Even if the employee had engaged in protected activity, the Board held that the City met its burden to demonstrate that it would have rejected the employee during probation even absent the protected activity.  In reaching its decision, the Board made several interesting findings. First, the Board found that an employer’s failure to give an “at will” employee a reason for dismissal does not indicate unlawful motive in the absence of evidence that the employer was required by policy or past practice to do so.  (Sacramento City Unified School District (2010) PERB Decision No. 2129.)

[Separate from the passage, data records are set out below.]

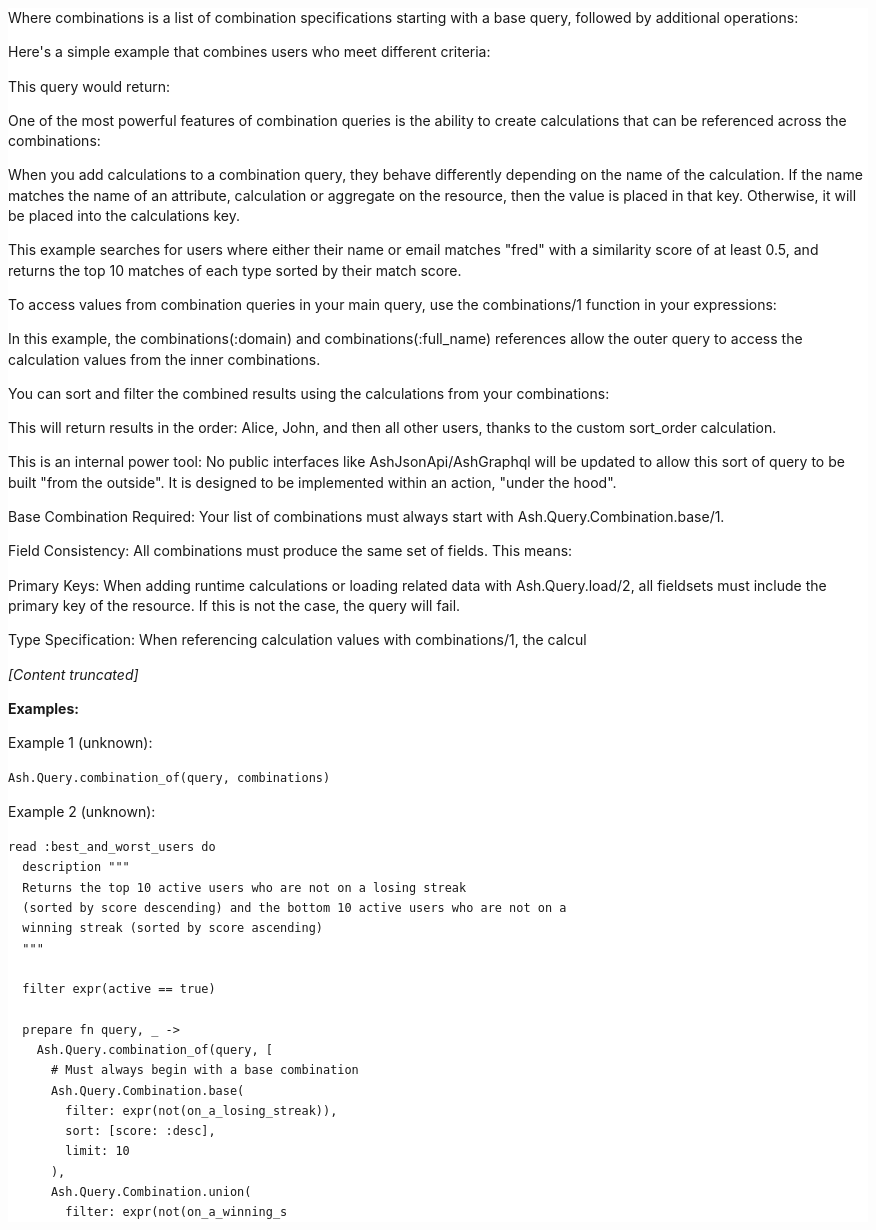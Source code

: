 Where combinations is a list of combination specifications starting with a base query, followed by additional operations:

Here's a simple example that combines users who meet different criteria:

This query would return:

One of the most powerful features of combination queries is the ability to create calculations that can be referenced across the combinations:

When you add calculations to a combination query, they behave differently depending on the name of the calculation. If the name matches the name of an attribute, calculation or aggregate on the resource, then the value is placed in that key. Otherwise, it will be placed into the calculations key.

This example searches for users where either their name or email matches "fred" with a similarity score of at least 0.5, and returns the top 10 matches of each type sorted by their match score.

To access values from combination queries in your main query, use the combinations/1 function in your expressions:

In this example, the combinations(:domain) and combinations(:full_name) references allow the outer query to access the calculation values from the inner combinations.

You can sort and filter the combined results using the calculations from your combinations:

This will return results in the order: Alice, John, and then all other users, thanks to the custom sort_order calculation.

This is an internal power tool: No public interfaces like AshJsonApi/AshGraphql will be updated to allow this sort of query to be built "from the outside". It is designed to be implemented within an action, "under the hood".

Base Combination Required: Your list of combinations must always start with Ash.Query.Combination.base/1.

Field Consistency: All combinations must produce the same set of fields. This means:

Primary Keys: When adding runtime calculations or loading related data with Ash.Query.load/2, all fieldsets must include the primary key of the resource. If this is not the case, the query will fail.

Type Specification: When referencing calculation values with combinations/1, the calcul

*[Content truncated]*

**Examples:**

Example 1 (unknown):
```unknown
Ash.Query.combination_of(query, combinations)
```

Example 2 (unknown):
```unknown
read :best_and_worst_users do
  description """
  Returns the top 10 active users who are not on a losing streak
  (sorted by score descending) and the bottom 10 active users who are not on a
  winning streak (sorted by score ascending)
  """

  filter expr(active == true)

  prepare fn query, _ ->
    Ash.Query.combination_of(query, [
      # Must always begin with a base combination
      Ash.Query.Combination.base(
        filter: expr(not(on_a_losing_streak)),
        sort: [score: :desc],
        limit: 10
      ),
      Ash.Query.Combination.union(
        filter: expr(not(on_a_winning_s
```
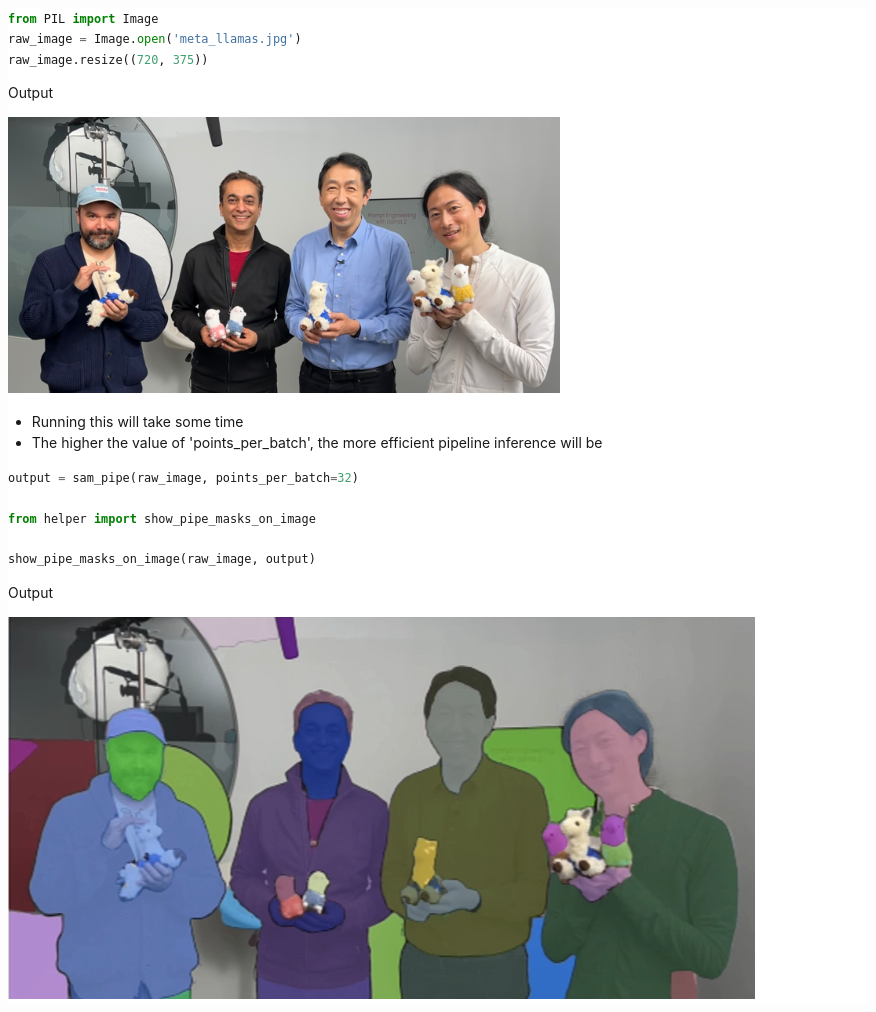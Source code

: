 


```py
from PIL import Image
raw_image = Image.open('meta_llamas.jpg')
raw_image.resize((720, 375))
```

Output

![image-20240309123739062](./assets/image-20240309123739062.png)

- Running this will take some time
- The higher the value of 'points_per_batch', the more efficient pipeline inference will be



```py
output = sam_pipe(raw_image, points_per_batch=32)

from helper import show_pipe_masks_on_image

show_pipe_masks_on_image(raw_image, output)
```

Output

![image-20240309124131138](./assets/image-20240309124131138.png)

In addition, the Board found that the evidence established that the employee was rejected solely because of complaints about his attitude and work conduct. Acknowledging that the decision-maker did not investigate the complaints, the Board held that, “while this may demonstrate a poor personnel practice, it does not establish that [the decision-maker] rejected [the employee] on probation because of his complaints about being worked too hard.  Instead, the Board found that the decision-maker reasonably believed the employee’s performance would not improve.

Comments:

  1. When it comes to proving discrimination, it’s very rare to have “smoking gun” evidence of discriminatory intent.  Therefore most discrimination cases involve circumstantial evidence. In this case, the Board clarified how it will treat circumstantial evidence that can be indicia of discriminatory intent.
  2. First, the Board held that, “[W]e find an employer’s failure to offer justification at the time it took action is not a reliable indicator of discriminatory intent unless the employer was required by law, policy, or past practice to give a reason.”  Practically, this will not apply often in the public sector as employees entitled to civil service protection have due process rights that include the right to know the grounds for any discipline. However, exceptions exist for probationary employees, limited-term employees, and other types of temporary employees.  In those situations, this holding may be helpful to employers.
  3. Board also affirmed that merely proving that the employer made a unwise or unjust decision to discipline or terminate an employee is not enough to find that there was discrimination.  This is a concept the Board has upheld before.  This case, however, provides a good illustration that an employer’s “poor personnel practice” does not establish unlawful discrimination.
  4. Finally, it is worth noting that this decision continues a trend of the Board reversing cases where the ALJ’s proposed decision has found a violation. Since July 1, 2010, the Board has considered seven (7) cases, including this case, where the ALJ’s proposed decision found a violation. The Board overturned, either partially or entirely, every one of those decisions.  During that same time, the Board considered seven (7) cases where the ALJ’s proposed decision found no violation. The Board affirmed every one of those decisions.

This entry was posted in California PERB Blog.